Steven Spielberg è forse l’esempio per eccellenza di colui che gioca con il cinema, non perde mai il gusto e la voglia di donare una sorta di leggerezza nel suo operato. Eppure, dal film A. I. Artificial Intelligence l’atmosfera muta, prendendo una piega più cupa e straziante, quasi come se si trattasse di un racconto scritto dai fratelli Grimm. In un certo senso, se si conducesse un’attenta analisi, già diciannove anni prima E.T. richiama il tema dell’immigrazione, con le sue conseguenti ombre: la xenofobia, l’affezionarsi a coloro che poi, purtroppo, bisognerà salutare, anche per sempre, nel caso di ritorno al proprio Paese d’origine, il tema della violenza razziale.

L’artista è solito mettere costantemente del proprio nelle sue opere, in ogni suo artificio ha posto un pezzetto della sua vita e della sua formazione cinematografica.
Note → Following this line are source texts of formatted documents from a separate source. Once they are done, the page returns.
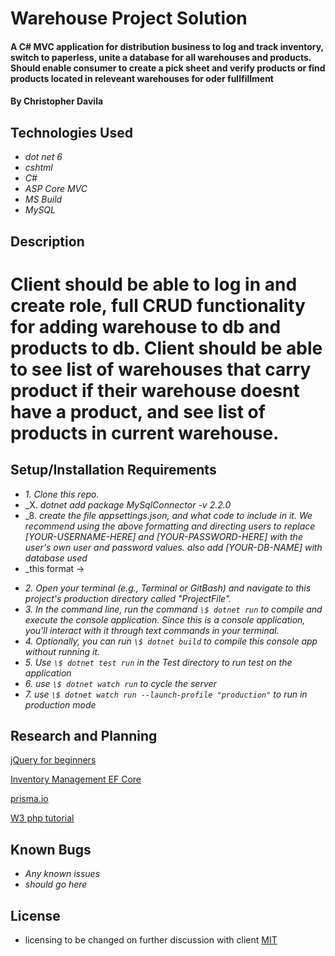 # Warehouse Project Solution

#### A C# MVC application for distribution business to log and track inventory, switch to paperless, unite a database for all warehouses and products.  Should enable consumer to create a pick sheet and verify products or find products located in releveant warehouses for oder fullfillment

#### By Christopher Davila

## Technologies Used

* _dot net 6_
* _cshtml_
* _C#_
* _ASP Core MVC_
* _MS Build_
* _MySQL_


## Description
# Client should be able to log in and create role, full CRUD functionality for adding warehouse to db and products to db. Client should be able to see list of warehouses that carry product if their warehouse doesnt have a product, and see list of products in current warehouse.


## Setup/Installation Requirements



* _1. Clone this repo._
* _X. _dotnet add package MySqlConnector -v 2.2.0_
* _8. _create the file appsettings.json, and what code to include in it. We recommend using the above formatting and directing users to replace [YOUR-USERNAME-HERE] and [YOUR-PASSWORD-HERE] with the user's own user and password values. also add [YOUR-DB-NAME] with database used_
* _this format -> 
<!-- {
  "ConnectionStrings": {
    "DefaultConnection": "Server=localhost;Port=3306;database=[YOUR-DB-NAME];uid=[YOUR-USER-HERE];pwd=[YOUR-PASSWORD-HERE];"
  }
} -->
* _2. Open your terminal (e.g., Terminal or GitBash) and navigate to this project's production directory called "ProjectFile"._
* _3. In the command line, run the command `\$ dotnet run` to compile and execute the console application. Since this is a console application, you'll interact with it through text commands in your terminal._
* _4. Optionally, you can run `\$ dotnet build` to compile this console app without running it._
* _5. Use `\$ dotnet test run` in the Test directory to run test on the application_
* _6. use `\$ dotnet watch run` to cycle the server_
* _7. use `\$ dotnet watch run --launch-profile "production"` to run in production mode_

## Research and Planning

[jQuery for beginners](https://www.youtube.com/watch?v=ScoURsEM_yU&themeRefresh=1)

[Inventory Management EF Core](https://www.youtube.com/watch?v=bQ2oGF6fUVM)

[prisma.io](https://www.prisma.io/dataguide/mysql/reading-and-querying-data/joining-tables)

[W3 php tutorial](https://www.w3schools.com/php/)


## Known Bugs

* _Any known issues_
* _should go here_

## License
* licensing to be changed on further discussion with client
[MIT](https://yourlicesnepage)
Quella che si potrebbe considerare la triade spielberghiana è l’adunanza di John Ford, Alfred Hitchcock e Frank Capra, icone del grande schermo.

Gli attori e i personaggi che vengono rappresentati nei suoi film sono caratterizzati da un peculiare simbolismo: rappresentano un modello classico e tradizionale dell’uomo, come figura portante, eroica, attraente, ma, allo stesso tempo, fungono come strumento narrativo, per far godere il viaggio agli spettatori, senza dare grande importanza alla destinazione. 

Altro aspetto molto interessante è che Spielberg sembra rappresentare nuovamente, a distanza di anni, un concetto più moderno di “nouvelle vague”, proprio per le sue grandi doti venute alla luce in breve tempo, pur non avendo un’esperienza precedente nel campo di chissà quale spessore; la dice lunga il fatto che si sia finto un dipendente degli Universal Studios e tutti gli abbiano creduto, per poi rimanere stupiti solo alla fine, quando si è scoperta la farsa. 

Si rammenti inoltre che lui è parte del gruppo di novizi hollywoodiani conosciuto come “The Movie Brats”, composto anche da George Lucas, Francis Ford Coppola, Martin Scorsese e Brian De Palma. D’altronde, un nome, una garanzia.